Looks like a strong programme for the Dublin Intl. Film Festival which kicks off on February 18 with Neil Jordan's Ondine. I've not seen the film yet but I've heard a bit of negative chatter about it since it was finished last year.
The chatter may just be a case of the devil making words for idle mouths. Or it may be expressing a perception that the film is not 'commercial', which wouldn't be the first time one heard that about a new Jordan film. Similar mutterings were heard before The Good Thief was widely seen, although in my opinion they underestimated the quality of the film.
Ondine received mixed reviews from Toronto where it had its world premiere in September but a distribution deal for North American has been sealed with Magnolia in recent weeks. It'll be interesting to see how they market it there and what the audience reaction is to it at home.
Trade publications have reported that Magnolia plan to put the film out on the VOD platform one month before the theatrical release in early Summer. Sounds like they are either hedging their bets or that they reckon the picture needs some positive advance word-of-mouth before it hits the big screen.
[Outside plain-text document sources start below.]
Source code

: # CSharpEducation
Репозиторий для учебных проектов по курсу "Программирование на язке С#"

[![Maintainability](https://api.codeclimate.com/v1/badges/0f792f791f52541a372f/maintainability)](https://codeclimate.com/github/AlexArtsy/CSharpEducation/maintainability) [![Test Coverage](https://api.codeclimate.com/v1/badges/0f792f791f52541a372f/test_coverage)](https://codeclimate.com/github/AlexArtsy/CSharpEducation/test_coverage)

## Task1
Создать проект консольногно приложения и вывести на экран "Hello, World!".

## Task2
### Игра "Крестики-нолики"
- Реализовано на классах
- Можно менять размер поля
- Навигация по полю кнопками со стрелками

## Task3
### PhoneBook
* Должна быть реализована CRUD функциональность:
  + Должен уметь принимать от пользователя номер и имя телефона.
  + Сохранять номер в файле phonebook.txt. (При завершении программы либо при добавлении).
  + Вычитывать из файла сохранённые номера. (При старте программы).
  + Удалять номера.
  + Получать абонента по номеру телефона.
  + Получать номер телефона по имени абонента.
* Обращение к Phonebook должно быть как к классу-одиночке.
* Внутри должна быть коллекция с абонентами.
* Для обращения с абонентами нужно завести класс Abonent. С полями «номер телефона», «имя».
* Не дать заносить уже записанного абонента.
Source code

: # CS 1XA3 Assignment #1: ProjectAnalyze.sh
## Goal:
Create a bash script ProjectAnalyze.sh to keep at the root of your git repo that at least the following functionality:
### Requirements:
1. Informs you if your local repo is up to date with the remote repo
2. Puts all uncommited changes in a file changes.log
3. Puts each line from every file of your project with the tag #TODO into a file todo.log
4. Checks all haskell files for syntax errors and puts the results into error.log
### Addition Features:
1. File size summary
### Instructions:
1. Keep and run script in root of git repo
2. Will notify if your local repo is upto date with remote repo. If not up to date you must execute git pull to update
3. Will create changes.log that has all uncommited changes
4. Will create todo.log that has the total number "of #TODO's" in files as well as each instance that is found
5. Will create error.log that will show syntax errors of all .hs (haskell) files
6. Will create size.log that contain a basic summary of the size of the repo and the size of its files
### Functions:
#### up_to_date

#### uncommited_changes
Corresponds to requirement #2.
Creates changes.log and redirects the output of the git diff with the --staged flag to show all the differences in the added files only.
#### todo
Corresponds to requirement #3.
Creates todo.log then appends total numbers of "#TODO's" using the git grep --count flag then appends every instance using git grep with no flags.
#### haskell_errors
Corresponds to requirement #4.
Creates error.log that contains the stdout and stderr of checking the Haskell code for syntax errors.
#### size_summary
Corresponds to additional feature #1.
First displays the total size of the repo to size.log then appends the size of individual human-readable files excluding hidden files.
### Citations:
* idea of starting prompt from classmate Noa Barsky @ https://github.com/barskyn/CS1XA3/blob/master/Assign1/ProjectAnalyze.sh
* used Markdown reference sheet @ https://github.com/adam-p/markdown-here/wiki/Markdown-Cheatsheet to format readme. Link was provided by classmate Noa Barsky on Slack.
I look forward to seeing Ivan Kavanagh's The Fading Light and Mark O'Connor's Between the Canals both of which were made for little more than the IFB makes available for the Signature shorts scheme. That said, I think Between the Canals had started production before the IFB made its decision to fund the project in July 2009.
Two of the IFB's creative co-productions - Foxes and Nothing Personal - are being screened in the festival's Irish Cinema programme strand with the two titles mentioned above, alongside two films I saw in Galway last July - One Hundred Mornings and Savage.
I was disappointed by One Hundred Mornings but thought a lot of Savage, particularly (and this is not faint praise) its cinematography. Dublin has seldom been photographed so well.
I'm wondering why it is that the Irish-originated films, with the exception of Ondine, all seem to have been made on budgets of less than €200,000 from the IFB (this is also true of the documentaries His and Hers, Colony, et al), whereas many of the co-production projects originated elsewhere were better funded. For instance, Nothing Personal received €326,000 from the IFB. Incidentally, while I think of it, the festival programme should have included the Irish documentaries in the Irish cinema strand.
I suppose the simple answer to the funding question is that the films originated elsewhere have bigger budgets, and therefore attract more money. This may be true, but it follows that non-indigenous projects - including those not filmed in Ireland - frequently attract bigger sums from the IFB than locally developed and produced films.
A number of new Irish films seem notable by their absence from the programme - Perrier's Bounty, Seaside Stories, The Wake Wood, Five Day Shelter - as do several other co-productions backed by the IFB. Perhaps one of them will turn up as the surprise film.